At this time, due to our volunteer resources, we are only able to adopt in Pennsylvania, Maryland, Ohio, West Virginia, Virginia, New Jersey, Delaware and New York. Special circumstances will be considered case by case. 

How do I adopt?

The first step is completing an adoption application. Once submitted, your personal and vet references will be checked. You will then be contacted by an APR volunteer. There will be a brief phone interview to discuss your household situation and what ages and kinds of dogs you’re interested in adopting. Then, a brief home visit will be arranged with a local volunteer. Once your application is approved, you will be placed on our approved adopter waiting list. Your application will remain active for two years.
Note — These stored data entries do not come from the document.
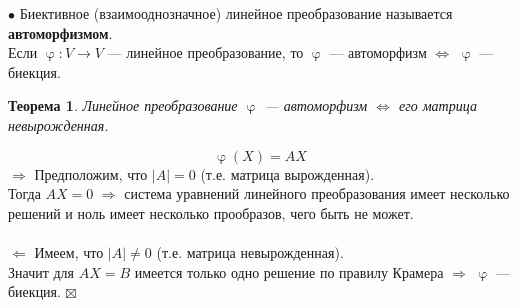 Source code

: \documentclass[a4paper, 12pt]{article}
\newtheorem*{theorem}{Теорема}
\newenvironment{Proof}
{\par\noindent{$\blacklozenge$}}
{\hfill$\scriptstyle\boxtimes$}
\renewcommand{\varphi}{\upvarphi}
\begin{document}
    $\bullet$ Биективное (взаимооднозначное) линейное преобразование называется \textbf{автоморфизмом}.\\
    Если $\varphi: V \rightarrow V$ --- линейное преобразование, то $\varphi$ --- автоморфизм $\Leftrightarrow$ $\varphi$ --- биекция.
    \begin{theorem}
        Линейное преобразование $\varphi$ --- автоморфизм $\Leftrightarrow$ его матрица невырожденная.
    \end{theorem}
    \begin{Proof}
    $$\varphi(X)=AX$$
    $\Rightarrow$ Предположим, что $|A| = 0$ (т.е. матрица вырожденная).\\
    Тогда $AX=0$ $\Rightarrow$ система уравнений линейного преобразования имеет несколько решений и ноль имеет несколько прообразов, чего быть не может.\\\\
    $\Leftarrow$ Имеем, что $|A| \neq 0$ (т.е. матрица невырожденная).\\
    Значит для $AX=B$ имеется только одно решение по правилу Крамера $\Rightarrow$ $\varphi$ --- биекция.
    \end{Proof}
\end{document}
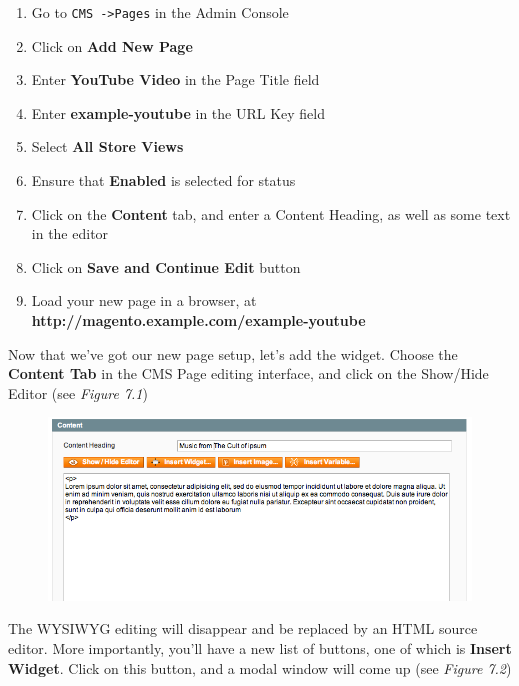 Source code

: \documentclass[oneside]{book}
\begin{document}
\begin{enumerate}
\item Go to \footnotesize\texttt{CMS -\textgreater  Pages} \normalsize  in the Admin Console
\item Click on \textbf{Add New Page}
\item Enter \textbf{YouTube Video} in the Page Title field
\item Enter \textbf{example-youtube} in the URL Key field
\item Select \textbf{All Store Views}
\item Ensure that \textbf{Enabled} is selected for status
\item Click on the \textbf{Content} tab, and enter a Content Heading, as well as some text in the editor
\item Click on \textbf{Save and Continue Edit} button
\item Load your new page in a browser, at \textbf{http://magento.example.com/example-youtube}
\end{enumerate}


Now that we've got our new page setup, let's add the widget. Choose the \textbf{Content Tab} in the CMS Page editing interface, and click on the Show/Hide Editor (see \emph{Figure 7.1}) 

\begin{figure}[htb]
\begin{center}
\leavevmode
\includegraphics[width=1\textwidth]{images/chapter7/show-hide.png}
\end{center}
\caption{}
\end{figure}


The WYSIWYG editing will disappear and be replaced by an HTML source editor.  More importantly, you'll have a new list of buttons, one of which is \textbf{Insert Widget}.  Click on this button, and a modal window will come up (see \emph{Figure 7.2}) 
\end{document}
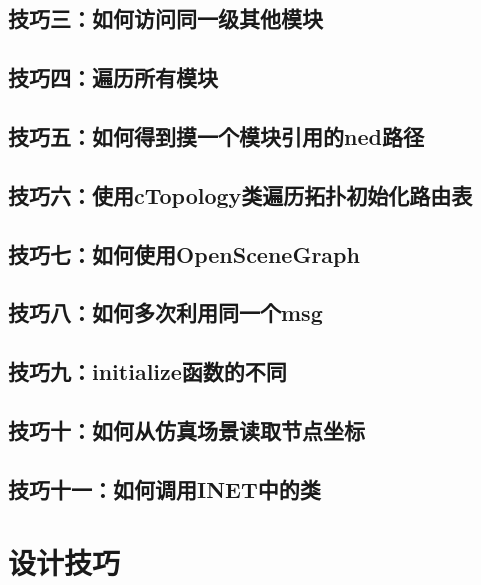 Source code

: \subsection{技巧三：如何访问同一级其他模块}
\subsection{技巧四：遍历所有模块}
\subsection{技巧五：如何得到摸一个模块引用的ned路径}

\subsection{技巧六：使用cTopology类遍历拓扑初始化路由表}

\subsection{技巧七：如何使用OpenSceneGraph}
\subsection{技巧八：如何多次利用同一个msg}

\subsection{技巧九：initialize函数的不同}
\subsection{技巧十：如何从仿真场景读取节点坐标}
\subsection{技巧十一：如何调用INET中的类}

\section{设计技巧}






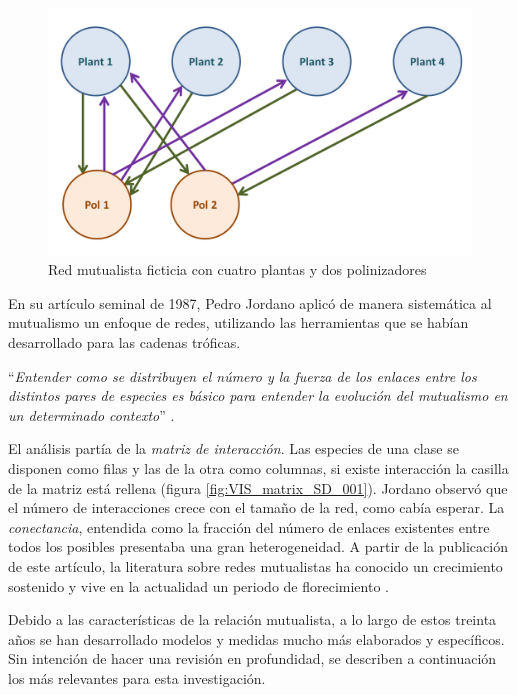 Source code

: \begin{figure}[h!]
\centering
\includegraphics[scale=0.30]{Figures/INTRO_bip_ficticia.png}
\caption{Red mutualista ficticia con cuatro plantas y dos polinizadores}
\label{fig:INTRO_bip_ficticia}
\end{figure}

En su artículo seminal de 1987, Pedro Jordano aplicó de manera sistemática al mutualismo un enfoque de redes, utilizando las herramientas que se habían desarrollado para las cadenas tróficas.

\enquote{\itshape Entender como se distribuyen el número y la fuerza de los enlaces entre los distintos pares de especies es básico para entender la evolución del mutualismo en un determinado contexto} \cite{jordano1987patterns}.

El análisis partía de la \textit{matriz de interacción}. Las especies de una clase se disponen como filas y las de la otra como columnas, si existe interacción la casilla de la matriz está rellena (figura \ref{fig:VIS_matrix_SD_001}). Jordano observó que el número de interacciones crece con el tamaño de la red, como cabía esperar. La \textit{conectancia}, entendida como la fracción del número de enlaces existentes entre todos los posibles presentaba una gran heterogeneidad. A partir de la publicación de este artículo, la literatura sobre redes mutualistas ha conocido un crecimiento sostenido y vive en la actualidad un periodo de florecimiento \cite{gu2015emerging}.

Debido a las características de la relación mutualista, a lo largo de estos treinta años se han desarrollado modelos y medidas mucho más elaborados y específicos. Sin intención de hacer una revisión en profundidad, se describen a continuación los más relevantes para esta investigación.

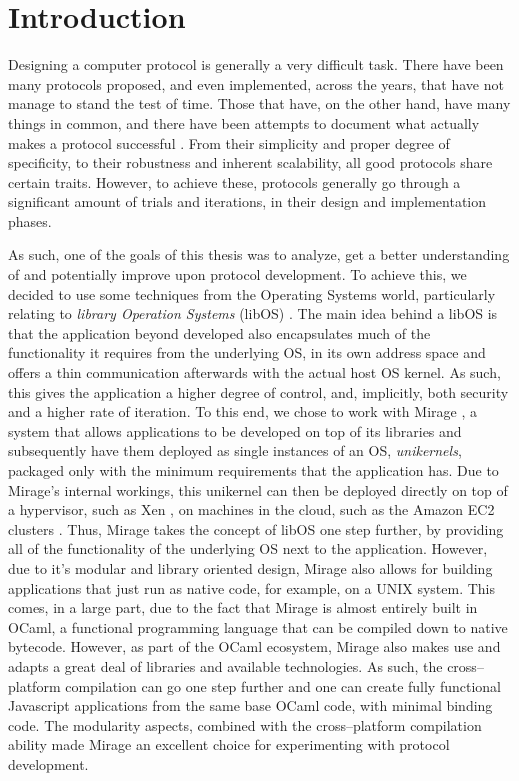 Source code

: \chapter{Introduction} \label{chapter:introduction}
\setcounter{page}{1}

Designing a computer protocol is generally a very difficult task.
There have been many protocols proposed, and even implemented, across the years, that have not manage to stand the test of time.
Those that have, on the other hand, have many things in common, and there have been attempts to document what actually makes a protocol successful \cite{RFC5218}.
From their simplicity and proper degree of specificity, to their robustness and inherent scalability, all good protocols share certain traits.
However, to achieve these, protocols generally go through a significant amount of trials and iterations, in their design and implementation phases.

As such, one of the goals of this thesis was to analyze, get a better understanding of and potentially improve upon protocol development.
To achieve this, we decided to use some techniques from the Operating Systems world, particularly relating to \textit{library Operation Systems} (libOS) \cite{libOS}.
The main idea behind a libOS is that the application beyond developed also encapsulates much of the functionality it requires from the underlying OS, in its own address space and offers a thin communication afterwards with the actual host OS kernel.
As such, this gives the application a higher degree of control, and, implicitly, both security and a higher rate of iteration.
To this end, we chose to work with Mirage \cite{Mirage}, a system that allows applications to be developed on top of its libraries and subsequently have them deployed as single instances of an OS, \textit{unikernels}, packaged only with the minimum requirements that the application has.
Due to Mirage's internal workings, this unikernel can then be deployed directly on top of a hypervisor, such as Xen \cite{Xen}, on machines in the cloud, such as the Amazon EC2 clusters \cite{AmazonEC2}.
Thus, Mirage takes the concept of libOS one step further, by providing all of the functionality of the underlying OS next to the application.
However, due to it's modular and library oriented design, Mirage also allows for building applications that just run as native code, for example, on a UNIX system.
This comes, in a large part, due to the fact that Mirage is almost entirely built in OCaml, a functional programming language that can be compiled down to native bytecode.
However, as part of the OCaml ecosystem, Mirage also makes use and adapts a great deal of libraries and available technologies.
As such, the cross--platform compilation can go one step further and one can create fully functional Javascript applications from the same base OCaml code, with minimal binding code.
The modularity aspects, combined with the cross--platform compilation ability made Mirage an excellent choice for experimenting with protocol development.

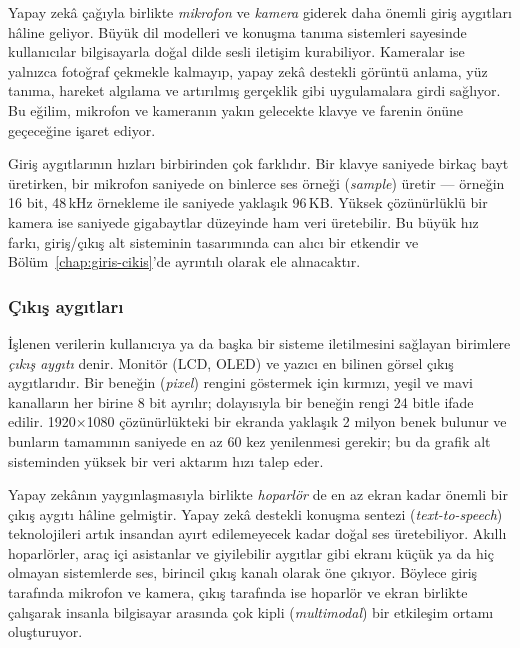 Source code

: Yapay zekâ çağıyla birlikte \emph{mikrofon} ve \emph{kamera} giderek daha önemli giriş aygıtları hâline geliyor. Büyük dil modelleri ve konuşma tanıma sistemleri sayesinde kullanıcılar bilgisayarla doğal dilde sesli iletişim kurabiliyor. Kameralar ise yalnızca fotoğraf çekmekle kalmayıp, yapay zekâ destekli görüntü anlama, yüz tanıma, hareket algılama ve artırılmış gerçeklik gibi uygulamalara girdi sağlıyor. Bu eğilim, mikrofon ve kameranın yakın gelecekte klavye ve farenin önüne geçeceğine işaret ediyor.

Giriş aygıtlarının hızları birbirinden çok farklıdır. Bir klavye saniyede birkaç bayt üretirken, bir mikrofon saniyede on binlerce ses örneği (\emph{sample}) üretir --- örneğin 16 bit, 48\,kHz örnekleme ile saniyede yaklaşık 96\,KB. Yüksek çözünürlüklü bir kamera ise saniyede gigabaytlar düzeyinde ham veri üretebilir. Bu büyük hız farkı, giriş/çıkış alt sisteminin tasarımında can alıcı bir etkendir ve Bölüm~\ref{chap:giris-cikis}'de ayrıntılı olarak ele alınacaktır.

\subsubsection*{Çıkış aygıtları}
İşlenen verilerin kullanıcıya ya da başka bir sisteme iletilmesini sağlayan birimlere \emph{çıkış aygıtı} denir. Monitör (LCD, OLED) ve yazıcı en bilinen görsel çıkış aygıtlarıdır. Bir beneğin (\emph{pixel}) rengini göstermek için kırmızı, yeşil ve mavi kanalların her birine 8 bit ayrılır; dolayısıyla bir beneğin rengi 24 bitle ifade edilir. 1920$\times$1080 çözünürlükteki bir ekranda yaklaşık 2 milyon benek bulunur ve bunların tamamının saniyede en az 60 kez yenilenmesi gerekir; bu da grafik alt sisteminden yüksek bir veri aktarım hızı talep eder.

Yapay zekânın yaygınlaşmasıyla birlikte \emph{hoparlör} de en az ekran kadar önemli bir çıkış aygıtı hâline gelmiştir. Yapay zekâ destekli konuşma sentezi (\emph{text-to-speech}) teknolojileri artık insandan ayırt edilemeyecek kadar doğal ses üretebiliyor. Akıllı hoparlörler, araç içi asistanlar ve giyilebilir aygıtlar gibi ekranı küçük ya da hiç olmayan sistemlerde ses, birincil çıkış kanalı olarak öne çıkıyor. Böylece giriş tarafında mikrofon ve kamera, çıkış tarafında ise hoparlör ve ekran birlikte çalışarak insanla bilgisayar arasında çok kipli (\emph{multimodal}) bir etkileşim ortamı oluşturuyor.

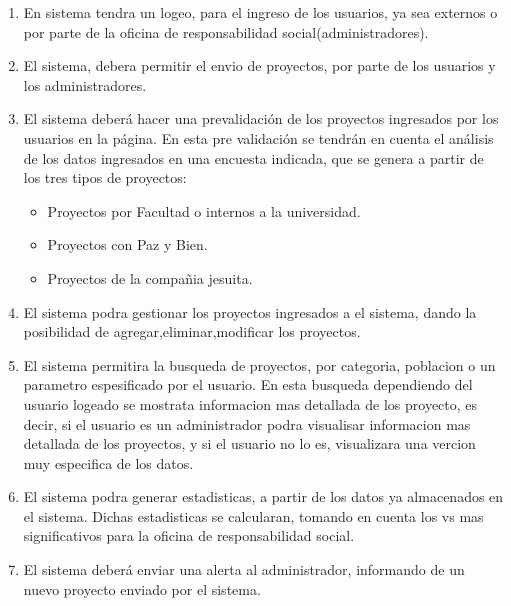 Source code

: \documentclass[12pt]{article}
\begin{document}
\begin{enumerate}
\item
En sistema tendra un logeo, para el ingreso de los usuarios, ya sea externos o por parte de la oficina de responsabilidad social(administradores).\\
\item
El sistema, debera permitir el envio de proyectos, por parte de los usuarios y los administradores.\\
\item
El sistema deberá hacer una prevalidaci\'on de los proyectos ingresados
por los usuarios en la p\'agina. En esta pre validaci\'on se tendr\'an en
cuenta el an\'alisis de los datos ingresados en una encuesta indicada, que se genera a partir de los tres tipos de proyectos:
\begin{itemize}
\item
Proyectos por Facultad o internos a la universidad.
\item
Proyectos con Paz y Bien.
\item
Proyectos de la compa\~nia jesuita.\\
\end{itemize}
\item
El sistema podra gestionar los proyectos ingresados a el sistema, dando la posibilidad de agregar,eliminar,modificar los proyectos.\\
\item
El sistema permitira la busqueda de proyectos, por categoria, poblacion o un parametro espesificado por el usuario. En esta busqueda dependiendo del usuario logeado se mostrata informacion mas detallada de los proyecto, es decir, si el usuario es un administrador podra visualisar informacion mas detallada de los proyectos, y si el usuario no lo es, visualizara una vercion muy especifica de los datos.\\
\item
El sistema podra generar estadisticas, a partir de los datos ya almacenados en el sistema. Dichas estadisticas se calcularan, tomando en cuenta los vs mas significativos para la oficina de responsabilidad social.\\ 
\item
El sistema deberá enviar una alerta al administrador, informando de
un nuevo proyecto enviado por el sistema.
\end{enumerate}
\end{document}
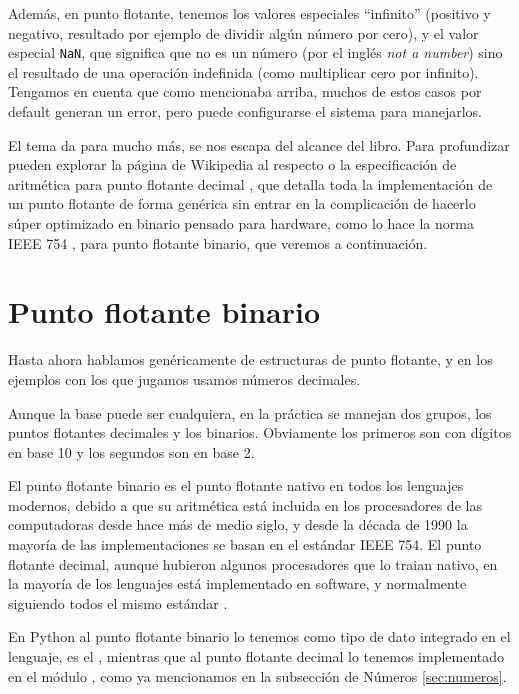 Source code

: Además, en punto flotante, tenemos los valores especiales ``infinito'' (positivo y negativo, resultado por ejemplo de dividir algún número por cero), y el valor especial \verb|NaN|, que significa que no es un número (por el inglés \textit{not a number}) sino el resultado de una operación indefinida (como multiplicar cero por infinito). Tengamos en cuenta que como mencionaba arriba, muchos de estos casos por default generan un error, pero puede configurarse el sistema para manejarlos.

El tema da para mucho más, se nos escapa del alcance del libro. Para profundizar pueden explorar la página de Wikipedia al respecto \cite{wikipedia-floating-point} o la especificación de aritmética para punto flotante decimal \cite{aritmetica-punto-flotante-decimal}, que detalla toda la implementación de un punto flotante de forma genérica sin entrar en la complicación de hacerlo súper optimizado en binario pensado para hardware, como lo hace la norma IEEE 754 \cite{ieee-754}, para punto flotante binario, que veremos a continuación.


\section{Punto flotante binario}\label{sec:pfbin}

Hasta ahora hablamos genéricamente de estructuras de punto flotante, y en los ejemplos con los que jugamos usamos números decimales. 

Aunque la base puede ser cualquiera, en la práctica se manejan dos grupos, los puntos flotantes decimales y los binarios. Obviamente los primeros son con dígitos en base 10 y los segundos son en base 2.

El punto flotante binario es el punto flotante nativo en todos los lenguajes modernos, debido a que su aritmética está incluida en los procesadores de las computadoras desde hace más de medio siglo, y desde la década de 1990 la mayoría de las implementaciones se basan en el estándar IEEE 754. El punto flotante decimal, aunque hubieron algunos procesadores que lo traian nativo, en la mayoría de los lenguajes está implementado en software, y normalmente siguiendo todos el mismo estándar \cite{decimal-spec}. 

En Python al punto flotante binario lo tenemos como tipo de dato integrado en el lenguaje, es el , mientras que al punto flotante decimal lo tenemos implementado en el módulo , como ya mencionamos en la subsección de Números \ref{sec:numeros}.

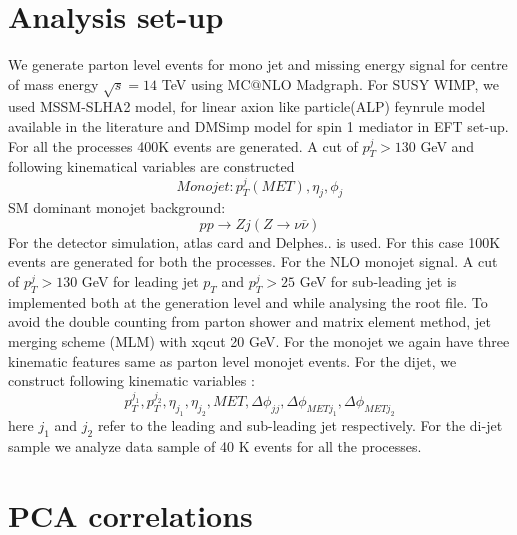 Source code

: \documentclass[aps,onecolumn,showpacs,superscriptaddress,groupedaddress,nofootinbib,preprint]{revtex4-1}
\newcommand{\be}{\begin{equation}}
\newcommand{\ee}{\end{equation}}
\begin{document}
\section{Analysis set-up\label{setup}}
We generate parton level events for mono jet and missing energy signal for centre of mass energy $\sqrt{s}=14$ TeV using MC$@$NLO
Madgraph. For SUSY WIMP, we used MSSM-SLHA2 model, for linear axion like particle(ALP) feynrule model available 
in the literature\cite{linearalps} and DMSimp\cite{} model for spin 1 mediator in EFT set-up. For all the processes 400K events are generated.
A cut of $p_T^j > 130$ GeV and following kinematical variables are constructed
\[ Monojet : p_T^j (MET) ,\eta_j, \phi_j  \]
SM dominant monojet background:
\be  pp \rightarrow Z j (Z \rightarrow \nu\bar\nu) \ee
For the detector simulation, atlas card and Delphes.. is used. For this case 100K events are generated for both the processes. 
For the  NLO monojet signal. A cut of $p_T^j > 130$ GeV for leading jet $p_T$ and $p_T^j > 25$ GeV  for sub-leading jet is implemented both at the generation 
level and while analysing the root file. To avoid the double counting from parton shower and matrix element method, jet merging scheme (MLM)
with xqcut 20 GeV. For the monojet we again have three kinematic features same as parton level monojet events. For the dijet, we 
construct following kinematic variables :
\[ p_T^{j_1}, p_T^{j_2}, \eta_{j_1}, \eta_{j_2}, MET, \Delta \phi_{jj}, \Delta \phi_{MET j_1}, \Delta \phi_{MET j_2} \]
here $j_1$ and $j_2$ refer to the leading and sub-leading jet respectively. For the di-jet sample we analyze data sample of 40 K events for all the processes.


\section{PCA correlations\label{PCA}}
\end{document}
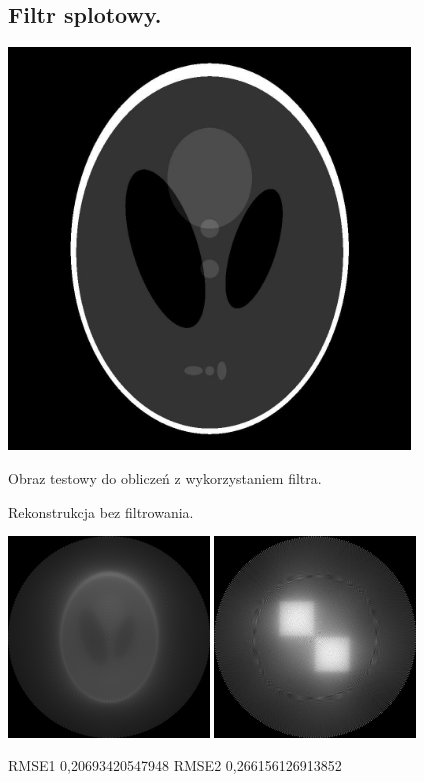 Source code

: \documentclass[a4paper, 11pt]{article}
\begin{document}
\subsection{Filtr splotowy.}
\begin{center}
	\includegraphics[width=0.8\textwidth]{phantom.png}


	Obraz testowy do obliczeń z wykorzystaniem filtra.
\end{center}

\begin{center}
	Rekonstrukcja bez filtrowania.


	\includegraphics[width=0.4\textwidth]{reconstructed1.png}
	\includegraphics[width=0.4\textwidth]{reconstructed2.png}

	RMSE1 0,20693420547948 \hspace{1.5cm} RMSE2 0,266156126913852

\end{center}
\end{document}
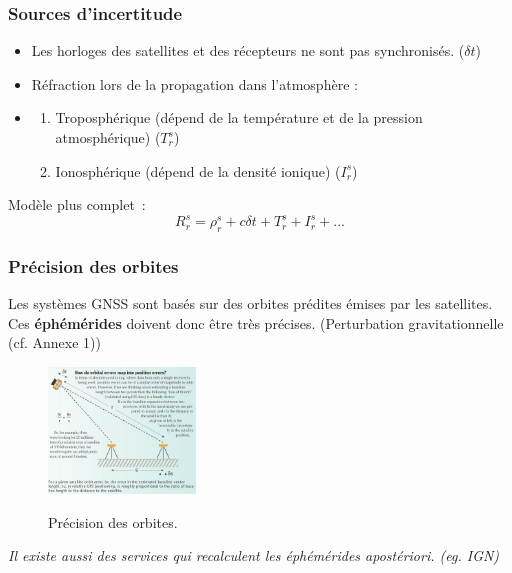 \documentclass[xcolor=dvipsnames,envcountsect]{beamer}
\begin{document}
\begin{frame}
	\frametitle{Sources d'incertitude}
	\justifying
	\begin{itemize}
		\item Les horloges des satellites et des récepteurs ne sont pas synchronisés. ($\delta t$)
		\item Réfraction lors de la propagation dans l’atmosphère :
		\item \begin{enumerate}
			\item Troposphérique (dépend de la température et de la pression atmosphérique) ($T_r^s$)
			\item Ionosphérique (dépend de la densité ionique) ($I_r^s$)
		\end{enumerate}
	\end{itemize}
	Modèle plus complet :
	\begin{equation}
		\boxed{R_r^s = \rho_r^s + c\delta t + T_r^s + I_r^s + ...}
	\end{equation}
\end{frame}
\begin{frame}
	\frametitle{Précision des orbites}
	\justifying
	Les systèmes GNSS sont basés sur des orbites prédites émises par les satellites. \\
	Ces \textbf{éphémérides} doivent donc être très précises. {\small(Perturbation gravitationnelle (cf. Annexe 1))} \\
	\begin{figure}
		\centering
		\includegraphics[width=0.35\textwidth]{./Figures/ENS_gnss2.png} \\
		\caption {Précision des orbites. \cite{ens}}
	\end{figure}
	{\small	\textit{Il existe aussi des services qui recalculent les éphémérides apostériori. (eg. IGN)}}
\end{frame}
\end{document}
Why is there an adoption fee?

APR charges adoption fees on a sliding scale to help cover our intake and medical costs. Some dogs in our care require surgery and have medical bills in the thousands. Even young dogs sometimes need to be spayed or neutered. All pugs adopted are vaccinated, spayed/neutered, and microchipped.

What is a home visit?

A home visit is an in-person (virtual if circumstances require) interview. Our trained volunteers will visit you to confirm all of the details on your application, including other pets in the home, safety, and fencing. Our goal is to ensure that our pugs are adopted to safe and loving forever homes.

How do I find out if I am approved?

An APR volunteer will contact you to let you know whether you have been approved to adopt a pug. Please be patient – we are all volunteers, you will be contacted. 

Do I contact you with questions after the adoption?

Yes, APR will support our adoptive families. We encourage you to stay in touch with our adoption coordinators during the transition period and beyond. We love to stay connected with our pugs. And count on a volunteer to keep in touch with you!

Do I get to meet the pug first?

Yes, you will be able to meet your prospective adoptive pug prior to committing. We will arrange with the foster to do a meet and greet.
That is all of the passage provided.